Top of SUPPLIED INFORMATION
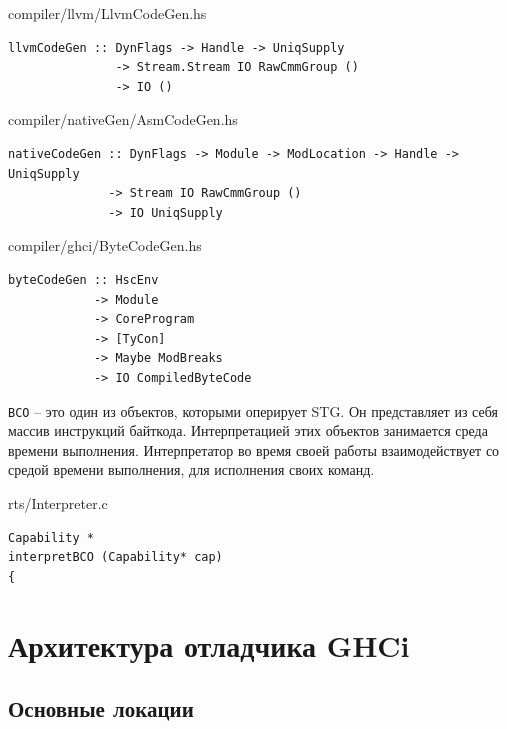 \documentclass[fontsize=14pt, paper=a4, pagesize, DIV=calc]{scrartcl}
\def\code#1{\texttt{#1}}
\begin{document}
\begin{ListingEnv}
\caption{compiler/llvm/LlvmCodeGen.hs}
\begin{lstlisting}[firstnumber=44]
llvmCodeGen :: DynFlags -> Handle -> UniqSupply
               -> Stream.Stream IO RawCmmGroup ()
               -> IO ()
\end{lstlisting}
\end{ListingEnv}

\begin{ListingEnv}
\caption{compiler/nativeGen/AsmCodeGen.hs}
\begin{lstlisting}[firstnumber=108]
nativeCodeGen :: DynFlags -> Module -> ModLocation -> Handle -> UniqSupply
              -> Stream IO RawCmmGroup ()
              -> IO UniqSupply
\end{lstlisting}
\end{ListingEnv}

\begin{ListingEnv}
\caption{compiler/ghci/ByteCodeGen.hs}
\begin{lstlisting}[firstnumber=81]
byteCodeGen :: HscEnv
            -> Module
            -> CoreProgram
            -> [TyCon]
            -> Maybe ModBreaks
            -> IO CompiledByteCode
\end{lstlisting}
\end{ListingEnv}

\code{BCO} -- это один из объектов, которыми оперирует STG. Он представляет из
себя массив инструкций байткода. Интерпретацией этих объектов занимается среда
времени выполнения. Интерпретатор во время своей работы взаимодействует со
средой времени выполнения, для исполнения своих команд.

\begin{ListingEnv}
\caption{rts/Interpreter.c}
\begin{lstlisting}[firstnumber=295]
Capability *
interpretBCO (Capability* cap)
{
\end{lstlisting}
\end{ListingEnv}

\section{Архитектура отладчика GHCi}


\subsection{Основные локации}
\end{document}
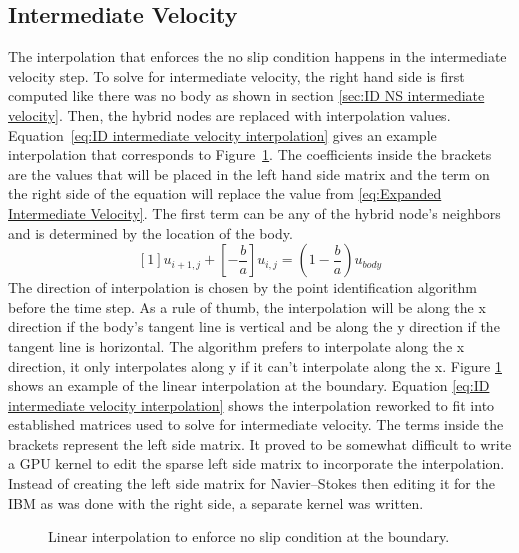 \subsection{Intermediate Velocity}
\label{sec:ID fadlun intermediate velocity}
The interpolation that enforces the no slip condition happens in the intermediate velocity step. 
To solve for intermediate velocity, the right hand side is first computed like there was no body as shown in section \ref{sec:ID NS intermediate velocity}. 
Then, the hybrid nodes are replaced with interpolation values. 
Equation~\eqref{eq:ID intermediate velocity interpolation} gives an example interpolation that corresponds to Figure~\ref{fig:ID linear interpolation}. 
The coefficients inside the brackets are the values that will be placed in the left hand side matrix and the term on the right side of the equation will replace the value from \ref{eq:Expanded Intermediate Velocity}. 
The first term can be any of the hybrid node's neighbors and is determined by the location of the body. 
\begin{equation}
\left[1\right]u_{i+1,j} + \left[-\frac{b}{a}\right]u_{i,j} = \left(1-\frac{b}{a}\right)u_{body}
\label{eq:ID intermediate velocity interpolation}
\end{equation}
The direction of interpolation is chosen by the point identification algorithm before the time step. 
As a rule of thumb, the interpolation will be along the x direction if the body's tangent line is vertical and be along the y direction if the tangent line is horizontal. 
The algorithm prefers to interpolate along the x direction, it only interpolates along y if it can't interpolate along the x. 
Figure \ref{fig:ID linear interpolation} shows an example of the linear interpolation at the boundary. 
Equation \eqref{eq:ID intermediate velocity interpolation} shows the interpolation reworked to fit into established matrices used to solve for intermediate velocity. 
The terms inside the brackets represent the left side matrix. 
It proved to be somewhat difficult to write a GPU kernel to edit the sparse left side matrix to incorporate the interpolation. 
Instead of creating the left side matrix for Navier--Stokes then editing it for the IBM as was done with the right side, a separate kernel was written. 

\begin{figure}[!htb]
	\centering
	
	\caption{Linear interpolation to enforce no slip condition at the boundary.}
	\label{fig:ID linear interpolation}
\end{figure}

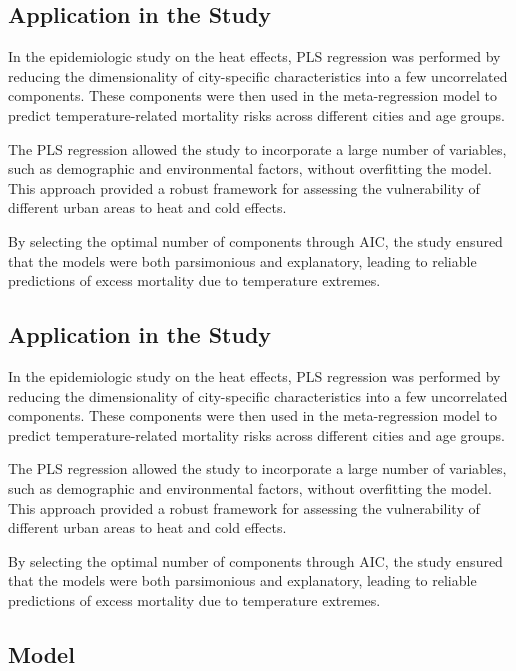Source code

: \documentclass[
]{krantz}
\begin{document}
\subsection{Application in the Study}\label{application-in-the-study}

In the epidemiologic study on the heat effects, PLS regression was performed by reducing the dimensionality of city-specific characteristics into a few uncorrelated components. These components were then used in the meta-regression model to predict temperature-related mortality risks across different cities and age groups.

The PLS regression allowed the study to incorporate a large number of variables, such as demographic and environmental factors, without overfitting the model. This approach provided a robust framework for assessing the vulnerability of different urban areas to heat and cold effects.

By selecting the optimal number of components through AIC, the study ensured that the models were both parsimonious and explanatory, leading to reliable predictions of excess mortality due to temperature extremes.

\subsection{Application in the Study}\label{application-in-the-study-1}

In the epidemiologic study on the heat effects, PLS regression was performed by reducing the dimensionality of city-specific characteristics into a few uncorrelated components. These components were then used in the meta-regression model to predict temperature-related mortality risks across different cities and age groups.

The PLS regression allowed the study to incorporate a large number of variables, such as demographic and environmental factors, without overfitting the model. This approach provided a robust framework for assessing the vulnerability of different urban areas to heat and cold effects.

By selecting the optimal number of components through AIC, the study ensured that the models were both parsimonious and explanatory, leading to reliable predictions of excess mortality due to temperature extremes.

\subsection{Model}\label{model}
\end{document}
Bottom of SUPPLIED INFORMATION
WORK TO BE COMPLETED :: Copy the records above exactly. Do not carry any picture into the copy.

OUTPUT FOR THIS EXERCISE ::
 \documentclass[fontsize=14pt, paper=a4, pagesize, DIV=calc]{scrartcl}
\def\code#1{\texttt{#1}}
\begin{document}
\begin{ListingEnv}
\caption{compiler/llvm/LlvmCodeGen.hs}
\begin{lstlisting}[firstnumber=44]
llvmCodeGen :: DynFlags -> Handle -> UniqSupply
               -> Stream.Stream IO RawCmmGroup ()
               -> IO ()
\end{lstlisting}
\end{ListingEnv}

\begin{ListingEnv}
\caption{compiler/nativeGen/AsmCodeGen.hs}
\begin{lstlisting}[firstnumber=108]
nativeCodeGen :: DynFlags -> Module -> ModLocation -> Handle -> UniqSupply
              -> Stream IO RawCmmGroup ()
              -> IO UniqSupply
\end{lstlisting}
\end{ListingEnv}

\begin{ListingEnv}
\caption{compiler/ghci/ByteCodeGen.hs}
\begin{lstlisting}[firstnumber=81]
byteCodeGen :: HscEnv
            -> Module
            -> CoreProgram
            -> [TyCon]
            -> Maybe ModBreaks
            -> IO CompiledByteCode
\end{lstlisting}
\end{ListingEnv}

\code{BCO} -- это один из объектов, которыми оперирует STG. Он представляет из
себя массив инструкций байткода. Интерпретацией этих объектов занимается среда
времени выполнения. Интерпретатор во время своей работы взаимодействует со
средой времени выполнения, для исполнения своих команд.

\begin{ListingEnv}
\caption{rts/Interpreter.c}
\begin{lstlisting}[firstnumber=295]
Capability *
interpretBCO (Capability* cap)
{
\end{lstlisting}
\end{ListingEnv}

\section{Архитектура отладчика GHCi}


\subsection{Основные локации}
\end{document}
 \subsection{Intermediate Velocity}
\label{sec:ID fadlun intermediate velocity}
The interpolation that enforces the no slip condition happens in the intermediate velocity step. 
To solve for intermediate velocity, the right hand side is first computed like there was no body as shown in section \ref{sec:ID NS intermediate velocity}. 
Then, the hybrid nodes are replaced with interpolation values. 
Equation~\eqref{eq:ID intermediate velocity interpolation} gives an example interpolation that corresponds to Figure~\ref{fig:ID linear interpolation}. 
The coefficients inside the brackets are the values that will be placed in the left hand side matrix and the term on the right side of the equation will replace the value from \ref{eq:Expanded Intermediate Velocity}. 
The first term can be any of the hybrid node's neighbors and is determined by the location of the body. 
\begin{equation}
\left[1\right]u_{i+1,j} + \left[-\frac{b}{a}\right]u_{i,j} = \left(1-\frac{b}{a}\right)u_{body}
\label{eq:ID intermediate velocity interpolation}
\end{equation}
The direction of interpolation is chosen by the point identification algorithm before the time step. 
As a rule of thumb, the interpolation will be along the x direction if the body's tangent line is vertical and be along the y direction if the tangent line is horizontal. 
The algorithm prefers to interpolate along the x direction, it only interpolates along y if it can't interpolate along the x. 
Figure \ref{fig:ID linear interpolation} shows an example of the linear interpolation at the boundary. 
Equation \eqref{eq:ID intermediate velocity interpolation} shows the interpolation reworked to fit into established matrices used to solve for intermediate velocity. 
The terms inside the brackets represent the left side matrix. 
It proved to be somewhat difficult to write a GPU kernel to edit the sparse left side matrix to incorporate the interpolation. 
Instead of creating the left side matrix for Navier--Stokes then editing it for the IBM as was done with the right side, a separate kernel was written. 

\begin{figure}[!htb]
	\centering
	
	\caption{Linear interpolation to enforce no slip condition at the boundary.}
	\label{fig:ID linear interpolation}
\end{figure}

Source code

: \documentclass[
]{krantz}
\begin{document}
\subsection{Application in the Study}\label{application-in-the-study}

In the epidemiologic study on the heat effects, PLS regression was performed by reducing the dimensionality of city-specific characteristics into a few uncorrelated components. These components were then used in the meta-regression model to predict temperature-related mortality risks across different cities and age groups.

The PLS regression allowed the study to incorporate a large number of variables, such as demographic and environmental factors, without overfitting the model. This approach provided a robust framework for assessing the vulnerability of different urban areas to heat and cold effects.

By selecting the optimal number of components through AIC, the study ensured that the models were both parsimonious and explanatory, leading to reliable predictions of excess mortality due to temperature extremes.

\subsection{Application in the Study}\label{application-in-the-study-1}

In the epidemiologic study on the heat effects, PLS regression was performed by reducing the dimensionality of city-specific characteristics into a few uncorrelated components. These components were then used in the meta-regression model to predict temperature-related mortality risks across different cities and age groups.

The PLS regression allowed the study to incorporate a large number of variables, such as demographic and environmental factors, without overfitting the model. This approach provided a robust framework for assessing the vulnerability of different urban areas to heat and cold effects.

By selecting the optimal number of components through AIC, the study ensured that the models were both parsimonious and explanatory, leading to reliable predictions of excess mortality due to temperature extremes.

\subsection{Model}\label{model}
\end{document}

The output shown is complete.